BBC Wales went to St Davids, Pembrokeshire, to check the lay of the land.
It's the first minister's home patch. She hopes to return as one of the Senedd members for the new seat of Ceredigion Penfro in next year's elections.
Window cleaner Pete Baird, a supporter of Reform UK, isn't impressed.
"They've been in power for 26 years and they've done nothing," he said.
"The national health service is worse here than what it is in England."
I bump into former Labour councillor Vic Dennis who said Morgan was a "tremendous asset" and a politician who understands the county's rural economy.
This is a part of the world that pushed out the Conservatives and elected a Labour MP last summer.
So why is it that so soon after that landslide in the general election, Labour is now contemplating such a difficult election to the Senedd?
Part of the reason is the way Nigel Farage's Reform has won support in some traditional Labour heartlands.
But delve into the data and you find an awful lot of Labour voters threatening to go to other parties on the left, especially Plaid Cymru.
Polling expert Jac Larner, from Cardiff University's Wales Governance Centre, said there has always been a tendency for some voters to switch support back and fore between Labour and Plaid Cymru.

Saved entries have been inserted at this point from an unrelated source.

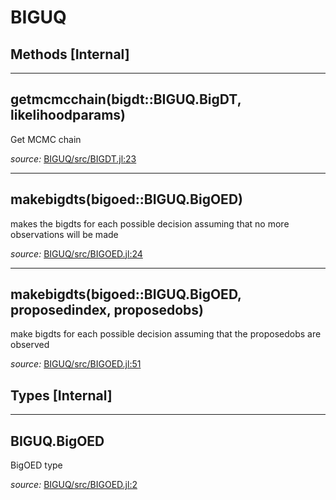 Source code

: # BIGUQ


## Methods [Internal]

---

<a id="method__getmcmcchain.1" class="lexicon_definition"></a>
## getmcmcchain(bigdt::BIGUQ.BigDT,  likelihoodparams)
Get MCMC chain

*source:*
[BIGUQ/src/BIGDT.jl:23](https://github.com/madsjulia/BIGUQ.jl/tree/ae9857acf478fa1e1796091a51e0ffc49e2de521/src/BIGDT.jl#L23)

---

<a id="method__makebigdts.1" class="lexicon_definition"></a>
## makebigdts(bigoed::BIGUQ.BigOED)
makes the bigdts for each possible decision assuming that no more observations will be made

*source:*
[BIGUQ/src/BIGOED.jl:24](https://github.com/madsjulia/BIGUQ.jl/tree/ae9857acf478fa1e1796091a51e0ffc49e2de521/src/BIGOED.jl#L24)

---

<a id="method__makebigdts.2" class="lexicon_definition"></a>
## makebigdts(bigoed::BIGUQ.BigOED,  proposedindex,  proposedobs)
make bigdts for each possible decision assuming that the proposedobs are observed

*source:*
[BIGUQ/src/BIGOED.jl:51](https://github.com/madsjulia/BIGUQ.jl/tree/ae9857acf478fa1e1796091a51e0ffc49e2de521/src/BIGOED.jl#L51)

## Types [Internal]

---

<a id="type__bigoed.1" class="lexicon_definition"></a>
## BIGUQ.BigOED
BigOED type

*source:*
[BIGUQ/src/BIGOED.jl:2](https://github.com/madsjulia/BIGUQ.jl/tree/ae9857acf478fa1e1796091a51e0ffc49e2de521/src/BIGOED.jl#L2)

"What has changed is the size of that group now - it's bigger than ever," he said.
Another big change is linked to the increase in the number of Members of the Senedd from 60 to 96 at next May's election.
Those members will be elected under a partly-proportional system which is "likely to hurt the Labour Party," said Larner.

Predicting the number of seats that parties could win is "very, very difficult, especially under this new system", he added, but it is "very within the realms of possibility that Eluned Morgan would lose her seat and would not get elected".
I ask Morgan whether she takes that seriously.
"I'm taking everything seriously. We are going to throw our heart and souls into the campaign over the next year.
"We are in government. We are the only ones who can have serious conversations with the UK government and influence them - and we are influencing them."
Under her "red Welsh way" slogan, Morgan has risked upsetting some in her party by criticising UK government policies, including on welfare cuts.
But opposition parties would dispute that she has influence. Announcements of money for Wales' railways by the Chancellor do not go far enough, they say.
Morgan ran for the Welsh Labour leadership in 2018, coming third to Mark Drakeford and Vaughan Gething.
She stayed out of the contest to succeed Drakeford, but when Gething's leadership collapsed she emerged as the only potential successor.
Bruised by infighting over the controversial donations to Gething's campaign, Labour politicians had no appetite for another leadership contest and anointed Morgan.
In the process, she became Wales' first female first minister.
As things stand, retaining that title could be the toughest electoral test Welsh Labour has faced since devolution started in 1999.